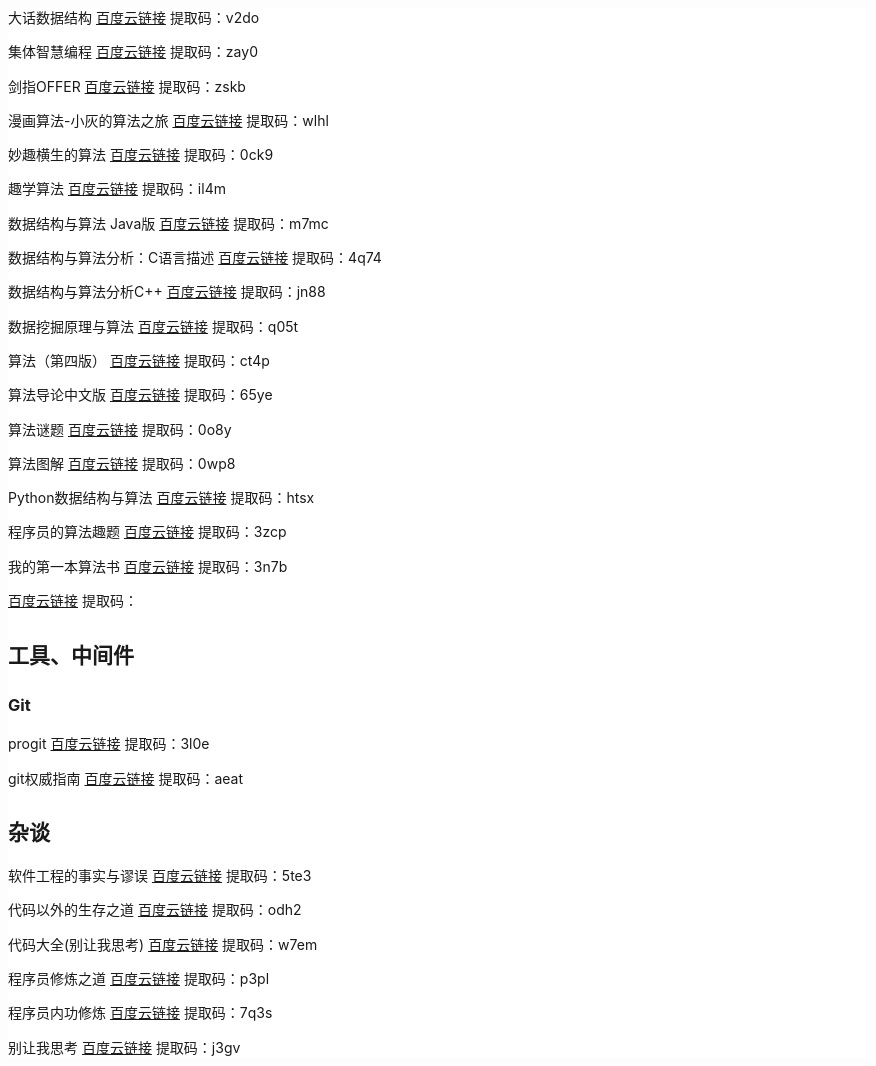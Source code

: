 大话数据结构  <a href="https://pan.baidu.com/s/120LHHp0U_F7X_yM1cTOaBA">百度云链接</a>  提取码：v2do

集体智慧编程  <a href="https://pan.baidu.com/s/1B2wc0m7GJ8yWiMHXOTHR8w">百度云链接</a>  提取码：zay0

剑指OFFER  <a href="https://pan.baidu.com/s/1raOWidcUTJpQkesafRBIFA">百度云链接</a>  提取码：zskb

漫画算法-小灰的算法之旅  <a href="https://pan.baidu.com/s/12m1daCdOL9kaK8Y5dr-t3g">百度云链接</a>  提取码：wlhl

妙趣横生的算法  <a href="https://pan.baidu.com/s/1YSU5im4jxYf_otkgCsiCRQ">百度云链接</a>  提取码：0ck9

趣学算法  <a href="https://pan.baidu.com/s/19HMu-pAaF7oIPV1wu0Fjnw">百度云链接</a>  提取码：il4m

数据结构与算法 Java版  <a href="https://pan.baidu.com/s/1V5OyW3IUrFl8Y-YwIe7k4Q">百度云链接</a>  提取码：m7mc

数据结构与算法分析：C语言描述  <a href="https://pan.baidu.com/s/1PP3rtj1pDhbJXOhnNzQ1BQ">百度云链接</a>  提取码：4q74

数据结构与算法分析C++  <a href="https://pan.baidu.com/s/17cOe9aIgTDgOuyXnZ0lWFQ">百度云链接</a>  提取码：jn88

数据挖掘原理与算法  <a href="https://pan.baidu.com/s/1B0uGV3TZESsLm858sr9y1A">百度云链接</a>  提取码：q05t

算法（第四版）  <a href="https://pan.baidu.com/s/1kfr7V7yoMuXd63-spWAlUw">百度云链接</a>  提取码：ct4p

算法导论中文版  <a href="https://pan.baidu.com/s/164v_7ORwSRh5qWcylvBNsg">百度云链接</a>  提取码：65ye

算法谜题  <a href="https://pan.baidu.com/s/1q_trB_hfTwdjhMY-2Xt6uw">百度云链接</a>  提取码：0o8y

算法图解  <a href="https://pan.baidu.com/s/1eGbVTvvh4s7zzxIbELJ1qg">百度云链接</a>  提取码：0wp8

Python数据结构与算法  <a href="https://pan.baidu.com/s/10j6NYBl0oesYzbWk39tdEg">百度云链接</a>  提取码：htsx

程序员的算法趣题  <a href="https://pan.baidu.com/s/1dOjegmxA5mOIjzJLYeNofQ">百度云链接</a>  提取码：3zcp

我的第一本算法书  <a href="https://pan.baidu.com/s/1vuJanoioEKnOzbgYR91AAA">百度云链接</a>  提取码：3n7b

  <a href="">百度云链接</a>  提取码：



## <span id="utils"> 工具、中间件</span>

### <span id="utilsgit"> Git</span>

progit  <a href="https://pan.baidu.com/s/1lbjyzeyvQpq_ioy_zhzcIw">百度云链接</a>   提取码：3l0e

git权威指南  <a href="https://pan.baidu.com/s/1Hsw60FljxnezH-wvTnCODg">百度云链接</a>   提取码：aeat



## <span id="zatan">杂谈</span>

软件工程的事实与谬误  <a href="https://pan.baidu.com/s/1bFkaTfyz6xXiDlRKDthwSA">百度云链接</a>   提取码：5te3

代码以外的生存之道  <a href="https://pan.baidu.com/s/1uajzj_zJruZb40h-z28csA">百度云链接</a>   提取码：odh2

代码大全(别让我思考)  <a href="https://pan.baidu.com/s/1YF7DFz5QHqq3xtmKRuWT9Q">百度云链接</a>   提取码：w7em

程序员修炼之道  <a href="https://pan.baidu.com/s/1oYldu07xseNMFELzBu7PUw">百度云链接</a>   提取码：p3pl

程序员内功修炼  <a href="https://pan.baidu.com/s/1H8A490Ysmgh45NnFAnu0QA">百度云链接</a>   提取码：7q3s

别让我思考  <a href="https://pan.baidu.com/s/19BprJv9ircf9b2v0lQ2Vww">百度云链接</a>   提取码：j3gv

************

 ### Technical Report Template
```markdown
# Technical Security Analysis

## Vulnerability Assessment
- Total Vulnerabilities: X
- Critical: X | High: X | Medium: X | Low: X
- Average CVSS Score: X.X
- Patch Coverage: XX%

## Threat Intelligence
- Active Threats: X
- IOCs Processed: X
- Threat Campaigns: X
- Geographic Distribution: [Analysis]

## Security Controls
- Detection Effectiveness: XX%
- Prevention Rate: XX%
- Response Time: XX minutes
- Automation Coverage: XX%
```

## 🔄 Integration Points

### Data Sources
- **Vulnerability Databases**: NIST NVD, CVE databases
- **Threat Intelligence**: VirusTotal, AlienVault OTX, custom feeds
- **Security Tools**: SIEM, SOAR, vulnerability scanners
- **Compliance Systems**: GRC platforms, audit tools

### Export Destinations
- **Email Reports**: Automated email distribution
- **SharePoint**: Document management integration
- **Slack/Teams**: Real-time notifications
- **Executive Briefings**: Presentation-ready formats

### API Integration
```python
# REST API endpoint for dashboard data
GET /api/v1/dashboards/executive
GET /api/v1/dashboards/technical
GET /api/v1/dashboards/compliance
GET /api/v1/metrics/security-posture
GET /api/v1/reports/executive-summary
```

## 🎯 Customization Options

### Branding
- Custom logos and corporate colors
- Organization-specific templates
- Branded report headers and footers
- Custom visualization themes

************

PROBLEM DESCRIPTION: The answer should be one number, the count of lines in this material that include the word "Coverage".

REPLY: 2